The band, rounded off by drummer, Pasty [PA], then set about the journey that so many other bands had made before them. Play gigs, record album, tour, tour again, record another album, tour some more, and so on. The culmination of hard work came last year when Moral Dilemma first went on tour with long-time friends, The King Blues (including a date at the massive Shepherd’s Bush Empire, a venue none of the individual members could imagine playing), and followed that up with appearances at the Reading and Leeds festivals.

Now, in a period of downtime, the London trio has decided to re-release its 2007 debut album, ‘Right To Remain Silent’. PT invited the threesome to its table.

You’re re-releasing your debut album, ‘Right To Remain Silent’. How did this come about?

CT: We’ve been without it [physically] for a few years now. We originally pressed up 1000 copies. We toured with it, and then we sold out of them. Due to being a D.I.Y. band when we went to press up the second album it was literally a choice, either we press up the second album or we press up the first one. We couldn’t afford to press up both so we’ve been without it for two years. Randomly we got an email from John at Active Distribution who wanted to stock it. We told him we didn’t have any and couldn’t afford to press it so he said let’s chip in together and put it out. So, because of him, we managed to pay for a pressing. Because we’ve been without it for so long there’s been a demand for it. We were like let’s give it a decent release because there are people who got into us off the second album. We just wanted to celebrate it a bit and make a bit of a song and dance about it.

How did the original recording come about?

CT: We decided that we didn’t want to suffer the same fate that a lot of London bands suffer, just playing in London for however many years and then calling it quits. So we put together 10 songs, which was our live set. We turned that into an album. We recorded with Peter Miles and Itch [Fox] from The King Blues in November 2006. When we started out, Itch was always saying he wanted to be involved. We went to him with an album worth of material and he said “I’ll produce it, but only if Pete’s at the controls.” We got hold of Pete. We said this is how much we got, this is what we’ve got, and he was like, “You can do it in a day, surely.” Why not?

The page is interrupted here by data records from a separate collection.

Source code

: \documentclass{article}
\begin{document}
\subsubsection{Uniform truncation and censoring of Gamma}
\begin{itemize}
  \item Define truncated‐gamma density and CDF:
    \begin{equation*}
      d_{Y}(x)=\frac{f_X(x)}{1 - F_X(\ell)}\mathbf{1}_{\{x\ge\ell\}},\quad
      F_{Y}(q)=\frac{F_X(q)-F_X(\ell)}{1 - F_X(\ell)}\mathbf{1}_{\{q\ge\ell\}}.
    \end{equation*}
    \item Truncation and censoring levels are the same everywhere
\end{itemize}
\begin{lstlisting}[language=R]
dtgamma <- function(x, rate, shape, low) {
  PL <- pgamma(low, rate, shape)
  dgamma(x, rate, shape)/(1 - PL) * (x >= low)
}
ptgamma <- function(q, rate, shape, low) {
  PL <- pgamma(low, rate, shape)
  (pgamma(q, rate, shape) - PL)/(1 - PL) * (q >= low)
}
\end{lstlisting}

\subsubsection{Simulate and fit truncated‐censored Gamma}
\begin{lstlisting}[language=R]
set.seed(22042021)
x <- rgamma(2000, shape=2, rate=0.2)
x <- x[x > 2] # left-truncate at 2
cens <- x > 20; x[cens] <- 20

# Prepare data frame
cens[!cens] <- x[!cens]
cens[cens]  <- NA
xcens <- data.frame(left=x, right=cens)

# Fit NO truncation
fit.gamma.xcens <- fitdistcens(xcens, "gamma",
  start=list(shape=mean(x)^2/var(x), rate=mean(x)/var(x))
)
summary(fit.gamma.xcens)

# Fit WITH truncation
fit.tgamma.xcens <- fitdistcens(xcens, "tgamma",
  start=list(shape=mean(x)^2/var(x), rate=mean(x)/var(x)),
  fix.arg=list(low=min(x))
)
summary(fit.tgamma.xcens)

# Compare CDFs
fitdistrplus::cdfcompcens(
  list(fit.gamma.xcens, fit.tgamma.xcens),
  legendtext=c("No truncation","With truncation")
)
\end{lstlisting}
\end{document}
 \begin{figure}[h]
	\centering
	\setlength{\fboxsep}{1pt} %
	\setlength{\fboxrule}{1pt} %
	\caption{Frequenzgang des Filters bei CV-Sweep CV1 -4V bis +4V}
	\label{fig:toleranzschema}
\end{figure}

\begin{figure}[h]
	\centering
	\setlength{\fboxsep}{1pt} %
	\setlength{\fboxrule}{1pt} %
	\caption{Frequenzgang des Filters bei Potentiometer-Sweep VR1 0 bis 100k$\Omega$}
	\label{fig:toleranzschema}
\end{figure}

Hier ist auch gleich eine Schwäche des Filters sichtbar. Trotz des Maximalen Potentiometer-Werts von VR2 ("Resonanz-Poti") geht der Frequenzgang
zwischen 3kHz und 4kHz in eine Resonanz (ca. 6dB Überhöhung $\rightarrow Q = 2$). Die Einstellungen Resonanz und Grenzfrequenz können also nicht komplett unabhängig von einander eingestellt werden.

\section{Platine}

What was it like recording?

CT: We did the whole thing in 19 hours flat, which, at the time, seemed like the most logical thing.

PA: It was insane. Absolutely insane. We were really knackered.

CT: It was tough but we’ll wear that as a badge. It’s a bit rough around the edges perhaps but…

PA: We didn’t really know what we were doing. We’d never been into a studio environment before. We’d done a little EP with Juliana [Cerqueira – ex-bassist], which was a taster of what recording would be like, but it was awful. I mean, I like a few tracks off of it, much to Craig’s disgust. But to do ‘Right To Remain Silent’, it was the right time to get in the studio with Pete. To be in that environment we were all quite intimidated.

CC: We were in good hands though.

For those that haven’t heard the album, what can they expect?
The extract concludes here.